Thank you hospice.
Since reading Dr. Atul Gwande’s New Yorker Magazine article, Letting Go, a piece that describes the end of life (see my recent posting about this article), I’ve been thinking a lot about our hospice experience with a program in Northern Virginia. For some time I’ve wanted to write about those four months, but it’s a bit tricky. Hospice comes into your life when a friend or loved on is dying, in our case, my husband’s mother. Writing about the end of life in this situation sometimes feels uncomfortable, in a way like shouting, “What a great way to die!”
However, Dr. Gwande’s article inspired me to share a bit about our hospice experience.
About four months before she died, my husband’s mother was sent by ambulance to the hospital, ostensibly for dehydration. During her 30 hours as a patient, Mother received good care, but not care that was especially needed. After discharge she was disoriented, frightened and jumpy, and her dementia symptoms worsened. She had not liked the hospital. So we searched for another direction, and the idea of hospice came through recommendations of our minister and the administrators of Mother’s assisted living community,
So she became part of a hospice program, and that changed everything.

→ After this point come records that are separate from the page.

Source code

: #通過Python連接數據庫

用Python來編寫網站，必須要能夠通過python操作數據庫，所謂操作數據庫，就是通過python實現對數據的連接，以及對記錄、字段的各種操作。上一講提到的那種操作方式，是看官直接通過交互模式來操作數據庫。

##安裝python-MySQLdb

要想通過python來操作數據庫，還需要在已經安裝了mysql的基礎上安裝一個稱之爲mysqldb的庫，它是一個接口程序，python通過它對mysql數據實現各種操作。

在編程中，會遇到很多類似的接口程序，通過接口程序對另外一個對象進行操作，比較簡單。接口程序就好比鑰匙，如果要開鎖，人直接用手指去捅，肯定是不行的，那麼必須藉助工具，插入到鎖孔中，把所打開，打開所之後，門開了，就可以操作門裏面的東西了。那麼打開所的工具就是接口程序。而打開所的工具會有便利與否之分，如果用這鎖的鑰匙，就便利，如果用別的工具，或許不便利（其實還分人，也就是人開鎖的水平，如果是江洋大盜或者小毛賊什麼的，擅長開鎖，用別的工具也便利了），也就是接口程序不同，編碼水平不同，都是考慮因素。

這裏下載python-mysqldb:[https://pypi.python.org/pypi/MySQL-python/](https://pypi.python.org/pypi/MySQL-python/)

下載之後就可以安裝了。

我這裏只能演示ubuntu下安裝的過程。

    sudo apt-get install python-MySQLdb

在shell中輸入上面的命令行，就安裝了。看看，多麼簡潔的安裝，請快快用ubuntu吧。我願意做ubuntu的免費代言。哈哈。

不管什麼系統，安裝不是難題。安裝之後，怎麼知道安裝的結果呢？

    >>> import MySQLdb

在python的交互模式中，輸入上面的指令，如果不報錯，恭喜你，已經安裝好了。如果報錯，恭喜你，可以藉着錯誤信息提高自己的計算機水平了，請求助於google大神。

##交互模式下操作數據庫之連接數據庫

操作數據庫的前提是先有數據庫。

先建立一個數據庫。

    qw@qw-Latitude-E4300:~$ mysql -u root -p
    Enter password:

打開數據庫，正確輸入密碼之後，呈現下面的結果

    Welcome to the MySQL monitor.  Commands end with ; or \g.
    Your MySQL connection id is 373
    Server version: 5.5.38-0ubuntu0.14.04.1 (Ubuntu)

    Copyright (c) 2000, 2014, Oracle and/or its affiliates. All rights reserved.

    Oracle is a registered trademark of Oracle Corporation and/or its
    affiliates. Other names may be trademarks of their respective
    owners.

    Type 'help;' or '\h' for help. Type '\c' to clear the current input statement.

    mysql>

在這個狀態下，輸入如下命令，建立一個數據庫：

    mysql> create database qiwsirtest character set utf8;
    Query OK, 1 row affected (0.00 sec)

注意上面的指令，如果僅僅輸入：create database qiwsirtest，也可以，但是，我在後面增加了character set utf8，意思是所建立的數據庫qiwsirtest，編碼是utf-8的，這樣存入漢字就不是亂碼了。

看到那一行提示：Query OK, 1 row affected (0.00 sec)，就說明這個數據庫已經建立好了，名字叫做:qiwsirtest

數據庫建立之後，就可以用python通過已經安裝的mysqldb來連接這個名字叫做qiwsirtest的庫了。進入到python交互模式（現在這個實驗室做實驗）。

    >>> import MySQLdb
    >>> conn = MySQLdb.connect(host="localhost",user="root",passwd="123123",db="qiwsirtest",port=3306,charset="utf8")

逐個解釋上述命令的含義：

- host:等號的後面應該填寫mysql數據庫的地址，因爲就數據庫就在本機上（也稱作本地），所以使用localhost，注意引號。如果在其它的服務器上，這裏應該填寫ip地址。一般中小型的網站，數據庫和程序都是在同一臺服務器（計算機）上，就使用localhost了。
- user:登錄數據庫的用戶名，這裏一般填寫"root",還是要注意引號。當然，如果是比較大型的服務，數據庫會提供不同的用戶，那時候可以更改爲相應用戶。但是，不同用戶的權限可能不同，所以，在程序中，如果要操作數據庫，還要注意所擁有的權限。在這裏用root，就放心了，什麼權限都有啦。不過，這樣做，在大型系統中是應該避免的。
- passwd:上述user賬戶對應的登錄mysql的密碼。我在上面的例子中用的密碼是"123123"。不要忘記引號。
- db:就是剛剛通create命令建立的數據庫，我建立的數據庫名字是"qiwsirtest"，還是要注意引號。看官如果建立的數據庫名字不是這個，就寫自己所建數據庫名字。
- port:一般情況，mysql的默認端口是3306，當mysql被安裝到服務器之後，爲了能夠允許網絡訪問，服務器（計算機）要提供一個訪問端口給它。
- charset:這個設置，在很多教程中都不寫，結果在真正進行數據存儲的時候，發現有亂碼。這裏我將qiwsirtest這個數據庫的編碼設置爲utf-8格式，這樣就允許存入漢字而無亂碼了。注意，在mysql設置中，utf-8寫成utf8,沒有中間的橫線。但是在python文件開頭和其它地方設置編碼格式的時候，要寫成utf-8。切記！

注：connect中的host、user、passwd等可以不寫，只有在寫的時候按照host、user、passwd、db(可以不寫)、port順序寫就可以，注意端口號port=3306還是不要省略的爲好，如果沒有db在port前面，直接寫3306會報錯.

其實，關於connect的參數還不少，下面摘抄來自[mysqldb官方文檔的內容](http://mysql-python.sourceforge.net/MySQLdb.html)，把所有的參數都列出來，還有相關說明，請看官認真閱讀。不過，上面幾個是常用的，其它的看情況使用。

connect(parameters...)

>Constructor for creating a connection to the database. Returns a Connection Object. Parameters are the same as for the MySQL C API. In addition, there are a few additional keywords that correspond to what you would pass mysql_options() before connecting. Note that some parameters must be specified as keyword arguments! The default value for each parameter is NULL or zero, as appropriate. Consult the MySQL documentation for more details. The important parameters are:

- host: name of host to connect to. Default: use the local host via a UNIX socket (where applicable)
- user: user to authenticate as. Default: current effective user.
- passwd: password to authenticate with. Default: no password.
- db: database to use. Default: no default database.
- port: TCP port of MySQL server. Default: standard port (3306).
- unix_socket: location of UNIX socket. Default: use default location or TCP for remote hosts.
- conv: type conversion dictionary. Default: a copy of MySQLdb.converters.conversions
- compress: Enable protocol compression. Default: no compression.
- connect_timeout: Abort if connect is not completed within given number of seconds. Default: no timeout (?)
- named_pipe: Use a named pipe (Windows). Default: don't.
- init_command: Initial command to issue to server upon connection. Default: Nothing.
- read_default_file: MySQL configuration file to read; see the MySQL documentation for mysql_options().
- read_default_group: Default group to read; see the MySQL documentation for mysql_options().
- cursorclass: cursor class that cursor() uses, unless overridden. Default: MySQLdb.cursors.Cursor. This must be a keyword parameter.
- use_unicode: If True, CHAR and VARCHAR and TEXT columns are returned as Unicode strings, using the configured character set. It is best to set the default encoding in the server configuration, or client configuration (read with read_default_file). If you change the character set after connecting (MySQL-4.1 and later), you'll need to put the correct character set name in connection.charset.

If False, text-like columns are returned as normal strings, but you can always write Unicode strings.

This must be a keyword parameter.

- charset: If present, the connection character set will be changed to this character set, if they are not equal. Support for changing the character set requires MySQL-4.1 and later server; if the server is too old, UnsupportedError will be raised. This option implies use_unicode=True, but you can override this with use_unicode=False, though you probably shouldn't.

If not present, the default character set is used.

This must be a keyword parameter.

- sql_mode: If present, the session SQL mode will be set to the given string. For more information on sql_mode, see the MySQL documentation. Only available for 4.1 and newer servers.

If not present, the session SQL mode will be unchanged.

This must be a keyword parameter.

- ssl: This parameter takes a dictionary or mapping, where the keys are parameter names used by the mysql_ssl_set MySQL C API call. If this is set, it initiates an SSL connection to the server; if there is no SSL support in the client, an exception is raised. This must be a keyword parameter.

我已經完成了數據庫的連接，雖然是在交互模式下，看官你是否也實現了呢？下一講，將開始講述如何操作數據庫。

For nearly four months Mother was assisted by amazing people — doctors, nurses, nursing assistants, social workers, a chaplain. These kind and gentle caregivers came to see her regularly, explaining at every opportunity — to Mother and to us — what was happening. A hospital bed was delivered, and in time, other special equipment as well as oxygen. Medications were prescribed to keep her pain and breathing under control. If Mother had a medical problem, hospice was called and a solution was found or medication was prescribed. 911 was not called. Most importantly, Mother stayed right there in her apartment surrounded by her much-loved books, family pictures, and familiar furnishings, collected over a lifetime — home health care at its best.
Yet that was only part of the picture. Hospice gave us four activity-filled months with Mother. For three of those months we were able to eat lunches and dinners together and take her out to places she enjoyed, including numerous meals at our home. Together the three of us read at least two novels aloud, looked at family picture albums, and reminisced about Broadway musicals. Until a few days before she died Mother rose in the morning and was helped to dress in clothes she liked.
Before Mother died, hospice gave us the ultimate the gift of time — time to enjoy living, time to say good-bye, and time, nearly 120 more days of it, to say, “We love you.”
To my 91 year old father whose goal was to live to be “at least” 100 and who who was always “fine,” hospice was not an acceptable alternative. Fortunately, there is a separate program of palliative care in Denver which we were able to engage for him. Palliative care allowed him to hold on to his goals and left open the question of whether or not he might decide to go to the hospital at some point in the future. He was able to ease into comfort care without having to let go of his perception that he was still far from death. And I was reassured that his medical status was being closely monitored and that his comfort and quality of life were the highest priorities.
Another advantage of palliative care is that they may be engaged much earlier than hospice. Some elderly participants may even improve so much with palliative care that they “graduate” from the program. We wish that we had learned of palliative care much sooner. Unfortunately, when Dad was hospitalized the only option for aftercare that was presented by the discharge social worker was a skilled nursing facility.